Things can go wrong and electrical items can certainly get defective. If one of your electrical outlets seems to stop working, then it is always better to check and see whether the electrical appliance that is connected to it is working properly or not. Try out some other appliance at the same outlet and see if it works. If the result is still the same, then there is certainly something wrong with the outlet.
If you are planning on changing the outlet, better check the wiring before you go ahead or just call a local electrician. Normally, the wires that lead to the outlet will be number 14 and the fuse will be of 15amps. However, if the wires are number 12 then you will need a 20amps fuse. Sometimes, the outlet may get cracked. It is always recommended that you replace a cracked electrical outlet. Read on to know how to replace the damaged outlet with a new one.
- Check for Power: You need to start off by checking for power. First of all, turn off the power for the outlet in question from the breaker box. Use a voltage tester to confirm. If the tester proves that there is still current in the outlet, check the service panel and switch off the circuit that may power the same outlet. Test aging and only when it says that there is no current, proceed to remove the screws of the outlet plate. Make sure not to touch the terminals or wires and carefully pull out the receptacle.
- Check the Wires for Power Properly: It is quite possible that in a damaged receptacle, the wires may be powered even if the tester says otherwise. Touch the probes of the tester to the top pair screws of the terminus and then the bottom pair. However, if the wiring in your house is old and if both the wires are black, you will have to use a receptacle analyzer to confirm that the hot wire is connected to the brass and the neutral wire is indeed connected to the silver terminal.

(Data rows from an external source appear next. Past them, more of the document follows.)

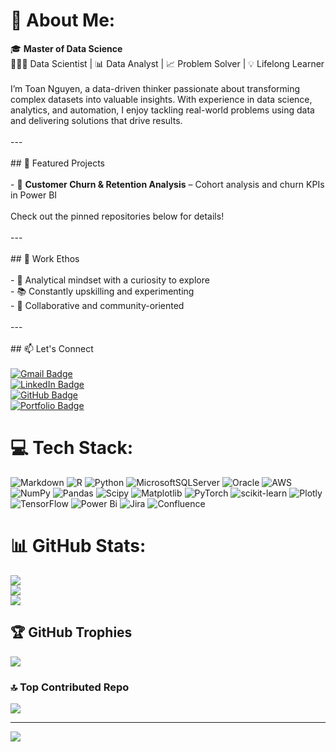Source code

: # 💫 About Me:
🎓 **Master of Data Science**  <br>👨🏻‍💻 Data Scientist | 📊 Data Analyst | 📈 Problem Solver | 💡 Lifelong Learner<br><br>I’m Toan Nguyen, a data-driven thinker passionate about transforming complex datasets into valuable insights. With experience in data science, analytics, and automation, I enjoy tackling real-world problems using data and delivering solutions that drive results.<br><br>---<br><br>## 📂 Featured Projects<br><br>- 🔄 **Customer Churn & Retention Analysis** – Cohort analysis and churn KPIs in Power BI  <br><br>Check out the pinned repositories below for details!<br><br>---<br><br>## 💼 Work Ethos<br><br>- 🧠 Analytical mindset with a curiosity to explore  <br>- 📚 Constantly upskilling and experimenting  <br>- 🤝 Collaborative and community-oriented  <br><br>---<br><br>## 📫 Let's Connect<br><br>[![Gmail Badge](https://img.shields.io/badge/-htoan.nguyen57@gmail.com-c14438?style=flat&logo=Gmail&logoColor=white)](mailto:htoan.nguyen57@gmail.com)<br>[![LinkedIn Badge](https://img.shields.io/badge/-htoannguyen-0072b1?style=flat&logo=Linkedin&logoColor=white)](https://www.linkedin.com/in/htoannguyen/)<br>[![GitHub Badge](https://img.shields.io/badge/-htoan57-grey?style=flat&logo=github&logoColor=white)](https://github.com/htoan57/)<br>[![Portfolio Badge](https://img.shields.io/badge/Portfolio-Website-blue?style=flat&logo=google-chrome&logoColor=white)](https://htoan57.github.io/Toan-portfolio/)


# 💻 Tech Stack:
![Markdown](https://img.shields.io/badge/markdown-%23000000.svg?style=flat&logo=markdown&logoColor=white) ![R](https://img.shields.io/badge/r-%23276DC3.svg?style=flat&logo=r&logoColor=white) ![Python](https://img.shields.io/badge/python-3670A0?style=flat&logo=python&logoColor=ffdd54) ![MicrosoftSQLServer](https://img.shields.io/badge/Microsoft%20SQL%20Server-CC2927?style=flat&logo=microsoft%20sql%20server&logoColor=white) ![Oracle](https://img.shields.io/badge/Oracle-F80000?style=flat&logo=oracle&logoColor=white) ![AWS](https://img.shields.io/badge/AWS-%23FF9900.svg?style=flat&logo=amazon-aws&logoColor=white) ![NumPy](https://img.shields.io/badge/numpy-%23013243.svg?style=flat&logo=numpy&logoColor=white) ![Pandas](https://img.shields.io/badge/pandas-%23150458.svg?style=flat&logo=pandas&logoColor=white) ![Scipy](https://img.shields.io/badge/SciPy-%230C55A5.svg?style=flat&logo=scipy&logoColor=%white) ![Matplotlib](https://img.shields.io/badge/Matplotlib-%23ffffff.svg?style=flat&logo=Matplotlib&logoColor=black) ![PyTorch](https://img.shields.io/badge/PyTorch-%23EE4C2C.svg?style=flat&logo=PyTorch&logoColor=white) ![scikit-learn](https://img.shields.io/badge/scikit--learn-%23F7931E.svg?style=flat&logo=scikit-learn&logoColor=white) ![Plotly](https://img.shields.io/badge/Plotly-%233F4F75.svg?style=flat&logo=plotly&logoColor=white) ![TensorFlow](https://img.shields.io/badge/TensorFlow-%23FF6F00.svg?style=flat&logo=TensorFlow&logoColor=white) ![Power Bi](https://img.shields.io/badge/power_bi-F2C811?style=flat&logo=powerbi&logoColor=black) ![Jira](https://img.shields.io/badge/jira-%230A0FFF.svg?style=flat&logo=jira&logoColor=white) ![Confluence](https://img.shields.io/badge/confluence-%23172BF4.svg?style=flat&logo=confluence&logoColor=white)
# 📊 GitHub Stats:
![](https://github-readme-stats.vercel.app/api?username=htoan57&theme=dark&hide_border=false&include_all_commits=true&count_private=false)<br/>
![](https://nirzak-streak-stats.vercel.app/?user=htoan57&theme=dark&hide_border=false)<br/>
![](https://github-readme-stats.vercel.app/api/top-langs/?username=htoan57&theme=dark&hide_border=false&include_all_commits=true&count_private=false&layout=compact)

## 🏆 GitHub Trophies
![](https://github-profile-trophy.vercel.app/?username=htoan57&theme=radical&no-frame=false&no-bg=false&margin-w=4)

### 🔝 Top Contributed Repo
![](https://github-contributor-stats.vercel.app/api?username=htoan57&limit=5&theme=dark&combine_all_yearly_contributions=true)

---
[![](https://visitcount.itsvg.in/api?id=htoan57&icon=0&color=12)](https://visitcount.itsvg.in)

- Snip and Re-Strip the Damaged Ends of the Wire: Once you are 100% sure that there is no power in the wires, unscrew the terminals and pull away from the wires properly. However, do not make the mistake of twisting them too much. If you notice that a specific wire end is damaged or nicked or even if it appears to be twisted several times, better snip the end off and re-strip it
Install the Brand-New Receptacle: Wire the new receptacle just like the old one was. The white wires will be connected to the silver terminals and the black wires to the brass terminals. Make sure to wrap with electrical tape to cover up all bare wires and terminals. Push the outlet back in the box gently. Tighten the mounting screws and check to see that the receptacle is straight. Replace the cover plate and restore the power. Check with the voltage tester once everything is done to see is everything is working properly.